WHAT YOU ARE ASKED TO DO:
Your answer must be an exact copy of the lines below, from the first through the one with "By WN, there", with no pictures.

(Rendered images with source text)
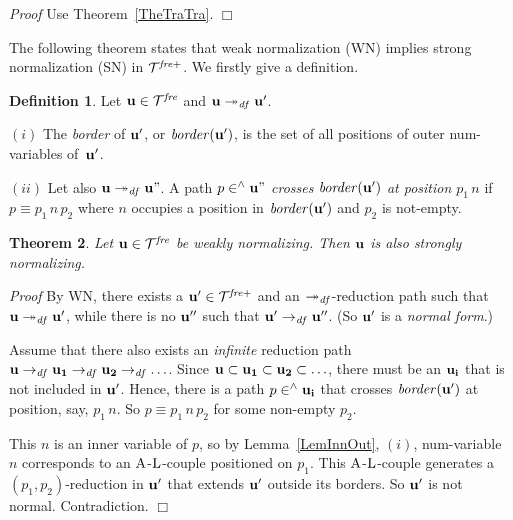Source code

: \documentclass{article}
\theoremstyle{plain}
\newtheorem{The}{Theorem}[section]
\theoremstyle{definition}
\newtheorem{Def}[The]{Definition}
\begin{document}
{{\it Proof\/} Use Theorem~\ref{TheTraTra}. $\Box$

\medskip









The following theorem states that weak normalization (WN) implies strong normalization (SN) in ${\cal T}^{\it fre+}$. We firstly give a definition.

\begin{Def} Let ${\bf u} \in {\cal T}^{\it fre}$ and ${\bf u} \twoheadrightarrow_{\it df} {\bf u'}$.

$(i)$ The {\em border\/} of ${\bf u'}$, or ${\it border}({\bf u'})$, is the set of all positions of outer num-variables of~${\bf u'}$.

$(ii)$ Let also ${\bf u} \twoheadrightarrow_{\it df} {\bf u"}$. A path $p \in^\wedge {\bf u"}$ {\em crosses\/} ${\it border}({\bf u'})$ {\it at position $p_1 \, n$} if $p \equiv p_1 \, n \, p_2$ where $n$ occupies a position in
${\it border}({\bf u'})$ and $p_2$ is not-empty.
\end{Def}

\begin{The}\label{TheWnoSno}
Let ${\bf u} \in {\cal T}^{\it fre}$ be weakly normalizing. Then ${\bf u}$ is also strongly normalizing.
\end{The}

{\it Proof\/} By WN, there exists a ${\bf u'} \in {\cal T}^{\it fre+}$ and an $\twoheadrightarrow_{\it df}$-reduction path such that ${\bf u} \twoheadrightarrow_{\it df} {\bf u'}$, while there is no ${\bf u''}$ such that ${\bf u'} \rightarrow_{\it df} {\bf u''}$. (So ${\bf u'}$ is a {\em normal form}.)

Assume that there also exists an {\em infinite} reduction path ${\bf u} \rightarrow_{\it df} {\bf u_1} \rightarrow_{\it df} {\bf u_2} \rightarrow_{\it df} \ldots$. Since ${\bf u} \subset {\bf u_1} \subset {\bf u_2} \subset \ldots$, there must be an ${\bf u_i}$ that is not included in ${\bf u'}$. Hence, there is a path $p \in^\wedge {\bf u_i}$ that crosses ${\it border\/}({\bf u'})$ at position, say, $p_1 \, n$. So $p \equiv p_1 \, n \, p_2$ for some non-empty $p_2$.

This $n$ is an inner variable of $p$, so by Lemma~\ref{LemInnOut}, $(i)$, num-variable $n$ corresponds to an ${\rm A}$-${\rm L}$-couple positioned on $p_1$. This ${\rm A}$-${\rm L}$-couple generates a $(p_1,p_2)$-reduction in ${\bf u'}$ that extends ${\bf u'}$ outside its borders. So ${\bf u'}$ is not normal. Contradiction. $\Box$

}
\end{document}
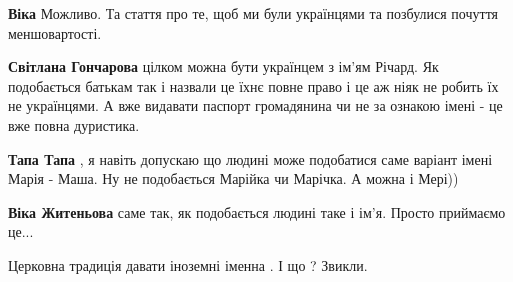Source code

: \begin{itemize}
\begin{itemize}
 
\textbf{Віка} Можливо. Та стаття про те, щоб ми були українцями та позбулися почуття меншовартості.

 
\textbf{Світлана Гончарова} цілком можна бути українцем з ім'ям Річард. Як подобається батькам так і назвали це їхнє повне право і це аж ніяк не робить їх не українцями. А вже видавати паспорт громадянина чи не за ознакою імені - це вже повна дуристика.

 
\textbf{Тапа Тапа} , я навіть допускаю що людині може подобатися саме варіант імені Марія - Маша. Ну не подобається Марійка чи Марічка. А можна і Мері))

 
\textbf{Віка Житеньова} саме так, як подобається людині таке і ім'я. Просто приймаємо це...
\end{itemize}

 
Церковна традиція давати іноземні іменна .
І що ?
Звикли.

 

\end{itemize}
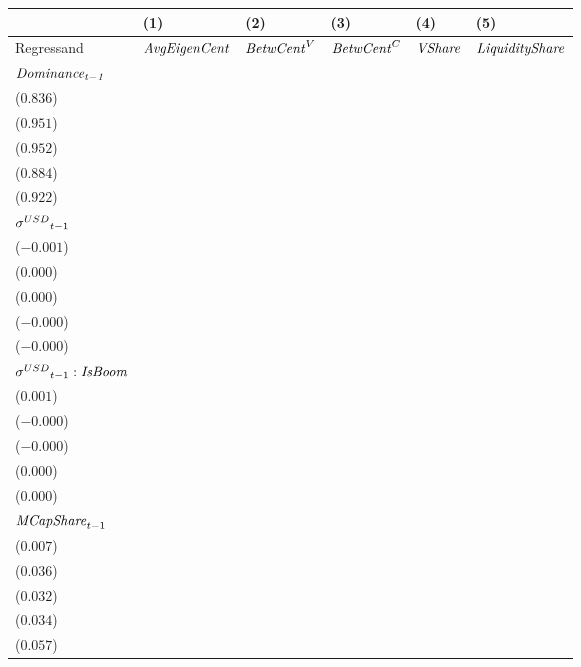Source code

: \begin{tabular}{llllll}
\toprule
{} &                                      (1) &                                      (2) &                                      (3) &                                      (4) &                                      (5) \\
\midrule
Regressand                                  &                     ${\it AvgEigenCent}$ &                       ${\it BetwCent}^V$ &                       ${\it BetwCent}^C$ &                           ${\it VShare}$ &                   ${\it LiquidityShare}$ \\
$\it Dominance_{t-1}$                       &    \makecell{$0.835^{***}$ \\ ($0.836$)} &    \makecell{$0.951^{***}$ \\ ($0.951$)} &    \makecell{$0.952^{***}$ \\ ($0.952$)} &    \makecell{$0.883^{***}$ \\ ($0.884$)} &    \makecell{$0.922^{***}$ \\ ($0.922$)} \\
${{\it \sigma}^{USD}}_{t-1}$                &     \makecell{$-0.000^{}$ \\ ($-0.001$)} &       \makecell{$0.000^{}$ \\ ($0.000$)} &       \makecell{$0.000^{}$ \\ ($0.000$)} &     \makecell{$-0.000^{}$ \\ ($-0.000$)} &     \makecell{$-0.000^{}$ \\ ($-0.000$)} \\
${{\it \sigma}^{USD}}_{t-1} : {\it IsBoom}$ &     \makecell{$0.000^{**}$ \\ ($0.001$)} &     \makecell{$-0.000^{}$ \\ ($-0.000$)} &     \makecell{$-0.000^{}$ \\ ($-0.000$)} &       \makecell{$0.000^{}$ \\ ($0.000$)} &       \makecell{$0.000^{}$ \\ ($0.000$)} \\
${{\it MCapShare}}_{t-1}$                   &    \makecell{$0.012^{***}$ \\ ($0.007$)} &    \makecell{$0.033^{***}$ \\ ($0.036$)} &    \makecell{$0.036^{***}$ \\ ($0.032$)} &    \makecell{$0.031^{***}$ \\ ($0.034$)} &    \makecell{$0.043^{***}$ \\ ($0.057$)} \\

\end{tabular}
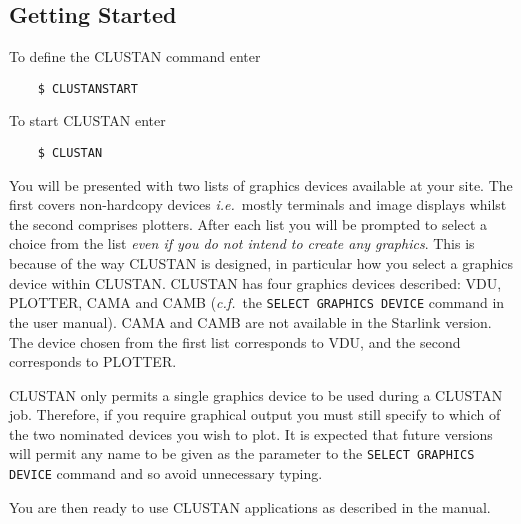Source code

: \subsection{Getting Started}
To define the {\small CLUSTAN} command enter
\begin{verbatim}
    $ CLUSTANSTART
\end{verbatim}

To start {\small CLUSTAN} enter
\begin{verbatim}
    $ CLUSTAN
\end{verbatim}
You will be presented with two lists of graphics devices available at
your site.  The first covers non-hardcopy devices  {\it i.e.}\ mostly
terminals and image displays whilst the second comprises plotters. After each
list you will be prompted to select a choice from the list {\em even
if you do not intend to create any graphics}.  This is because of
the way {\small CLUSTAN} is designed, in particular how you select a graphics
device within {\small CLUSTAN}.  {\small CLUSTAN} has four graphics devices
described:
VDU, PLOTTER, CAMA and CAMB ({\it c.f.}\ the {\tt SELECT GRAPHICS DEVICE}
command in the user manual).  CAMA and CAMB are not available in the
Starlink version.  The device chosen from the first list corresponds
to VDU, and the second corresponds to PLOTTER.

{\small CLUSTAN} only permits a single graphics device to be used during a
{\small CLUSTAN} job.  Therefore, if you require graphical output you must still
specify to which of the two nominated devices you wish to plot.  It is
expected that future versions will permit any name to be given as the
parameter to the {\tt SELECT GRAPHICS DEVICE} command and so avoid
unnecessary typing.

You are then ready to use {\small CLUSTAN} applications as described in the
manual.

RESPONSE AREA:
Source code

: \documentclass{article}
\theoremstyle{plain}
\newtheorem{The}{Theorem}[section]
\theoremstyle{definition}
\newtheorem{Def}[The]{Definition}
\begin{document}
{{\it Proof\/} Use Theorem~\ref{TheTraTra}. $\Box$

\medskip









The following theorem states that weak normalization (WN) implies strong normalization (SN) in ${\cal T}^{\it fre+}$. We firstly give a definition.

\begin{Def} Let ${\bf u} \in {\cal T}^{\it fre}$ and ${\bf u} \twoheadrightarrow_{\it df} {\bf u'}$.

$(i)$ The {\em border\/} of ${\bf u'}$, or ${\it border}({\bf u'})$, is the set of all positions of outer num-variables of~${\bf u'}$.

$(ii)$ Let also ${\bf u} \twoheadrightarrow_{\it df} {\bf u"}$. A path $p \in^\wedge {\bf u"}$ {\em crosses\/} ${\it border}({\bf u'})$ {\it at position $p_1 \, n$} if $p \equiv p_1 \, n \, p_2$ where $n$ occupies a position in
${\it border}({\bf u'})$ and $p_2$ is not-empty.
\end{Def}

\begin{The}\label{TheWnoSno}
Let ${\bf u} \in {\cal T}^{\it fre}$ be weakly normalizing. Then ${\bf u}$ is also strongly normalizing.
\end{The}

{\it Proof\/} By WN, there exists a ${\bf u'} \in {\cal T}^{\it fre+}$ and an $\twoheadrightarrow_{\it df}$-reduction path such that ${\bf u} \twoheadrightarrow_{\it df} {\bf u'}$, while there is no ${\bf u''}$ such that ${\bf u'} \rightarrow_{\it df} {\bf u''}$. (So ${\bf u'}$ is a {\em normal form}.)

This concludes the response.